Copy, without any change, the lines from the one that holds "hadronic decays of" through the final line of the material below.

* [SOURCE INFORMATION]
-*-

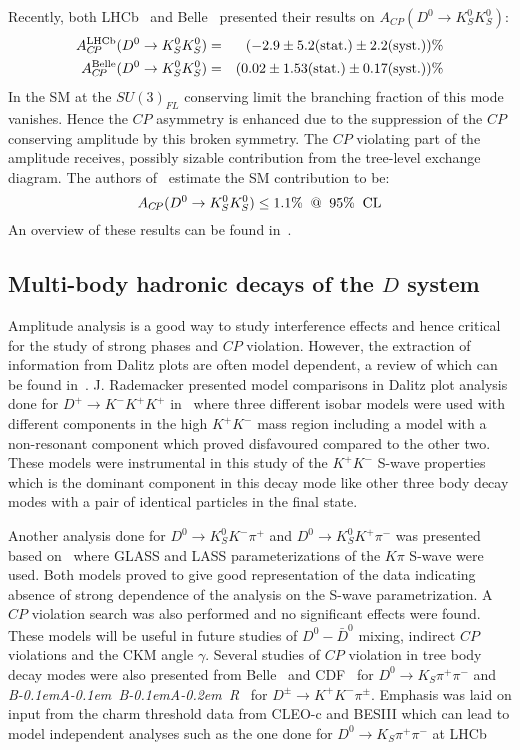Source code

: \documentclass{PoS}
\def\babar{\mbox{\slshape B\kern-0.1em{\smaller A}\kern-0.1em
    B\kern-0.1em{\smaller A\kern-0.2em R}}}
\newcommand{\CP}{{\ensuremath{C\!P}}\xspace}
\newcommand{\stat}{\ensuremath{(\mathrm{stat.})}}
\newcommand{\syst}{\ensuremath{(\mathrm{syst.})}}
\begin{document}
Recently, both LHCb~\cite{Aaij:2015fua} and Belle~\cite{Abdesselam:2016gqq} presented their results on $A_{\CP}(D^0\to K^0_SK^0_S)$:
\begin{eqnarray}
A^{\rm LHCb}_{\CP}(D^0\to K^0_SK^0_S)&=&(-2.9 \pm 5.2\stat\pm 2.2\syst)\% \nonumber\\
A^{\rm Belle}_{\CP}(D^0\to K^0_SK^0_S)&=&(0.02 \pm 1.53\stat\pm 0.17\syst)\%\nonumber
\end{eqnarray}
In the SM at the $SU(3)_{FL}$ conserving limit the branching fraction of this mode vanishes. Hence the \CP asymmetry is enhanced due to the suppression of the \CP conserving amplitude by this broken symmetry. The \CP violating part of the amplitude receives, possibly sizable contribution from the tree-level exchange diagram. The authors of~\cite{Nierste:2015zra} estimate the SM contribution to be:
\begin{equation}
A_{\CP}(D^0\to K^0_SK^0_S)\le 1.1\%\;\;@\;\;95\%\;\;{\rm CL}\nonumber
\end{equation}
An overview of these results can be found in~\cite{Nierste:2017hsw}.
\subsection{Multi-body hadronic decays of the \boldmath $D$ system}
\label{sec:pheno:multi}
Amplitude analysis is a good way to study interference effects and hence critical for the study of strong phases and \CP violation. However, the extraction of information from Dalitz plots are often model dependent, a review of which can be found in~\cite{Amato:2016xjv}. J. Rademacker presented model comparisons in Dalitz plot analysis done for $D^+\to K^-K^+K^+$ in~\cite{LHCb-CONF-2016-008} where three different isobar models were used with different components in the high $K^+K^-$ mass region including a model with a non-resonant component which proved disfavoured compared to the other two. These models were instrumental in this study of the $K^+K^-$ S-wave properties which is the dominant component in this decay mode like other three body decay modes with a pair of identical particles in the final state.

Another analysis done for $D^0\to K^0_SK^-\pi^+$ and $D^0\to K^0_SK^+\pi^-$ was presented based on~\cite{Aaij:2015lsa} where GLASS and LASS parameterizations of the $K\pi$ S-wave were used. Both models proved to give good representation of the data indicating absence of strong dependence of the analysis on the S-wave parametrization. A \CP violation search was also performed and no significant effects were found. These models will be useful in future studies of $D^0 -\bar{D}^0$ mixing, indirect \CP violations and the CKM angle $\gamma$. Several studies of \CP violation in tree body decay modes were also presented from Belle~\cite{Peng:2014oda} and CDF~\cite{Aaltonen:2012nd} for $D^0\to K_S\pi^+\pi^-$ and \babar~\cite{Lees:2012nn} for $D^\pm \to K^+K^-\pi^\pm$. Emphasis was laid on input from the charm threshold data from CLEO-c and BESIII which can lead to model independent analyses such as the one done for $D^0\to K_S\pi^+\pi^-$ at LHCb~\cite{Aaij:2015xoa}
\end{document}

-*-

* [SOLUTION BELOW]
\subsection{Multi-body hadronic decays of the \boldmath $D$ system}
\label{sec:pheno:multi}
Amplitude analysis is a good way to study interference effects and hence critical for the study of strong phases and \CP violation. However, the extraction of information from Dalitz plots are often model dependent, a review of which can be found in~\cite{Amato:2016xjv}. J. Rademacker presented model comparisons in Dalitz plot analysis done for $D^+\to K^-K^+K^+$ in~\cite{LHCb-CONF-2016-008} where three different isobar models were used with different components in the high $K^+K^-$ mass region including a model with a non-resonant component which proved disfavoured compared to the other two. These models were instrumental in this study of the $K^+K^-$ S-wave properties which is the dominant component in this decay mode like other three body decay modes with a pair of identical particles in the final state.

Another analysis done for $D^0\to K^0_SK^-\pi^+$ and $D^0\to K^0_SK^+\pi^-$ was presented based on~\cite{Aaij:2015lsa} where GLASS and LASS parameterizations of the $K\pi$ S-wave were used. Both models proved to give good representation of the data indicating absence of strong dependence of the analysis on the S-wave parametrization. A \CP violation search was also performed and no significant effects were found. These models will be useful in future studies of $D^0 -\bar{D}^0$ mixing, indirect \CP violations and the CKM angle $\gamma$. Several studies of \CP violation in tree body decay modes were also presented from Belle~\cite{Peng:2014oda} and CDF~\cite{Aaltonen:2012nd} for $D^0\to K_S\pi^+\pi^-$ and \babar~\cite{Lees:2012nn} for $D^\pm \to K^+K^-\pi^\pm$. Emphasis was laid on input from the charm threshold data from CLEO-c and BESIII which can lead to model independent analyses such as the one done for $D^0\to K_S\pi^+\pi^-$ at LHCb~\cite{Aaij:2015xoa}
\end{document}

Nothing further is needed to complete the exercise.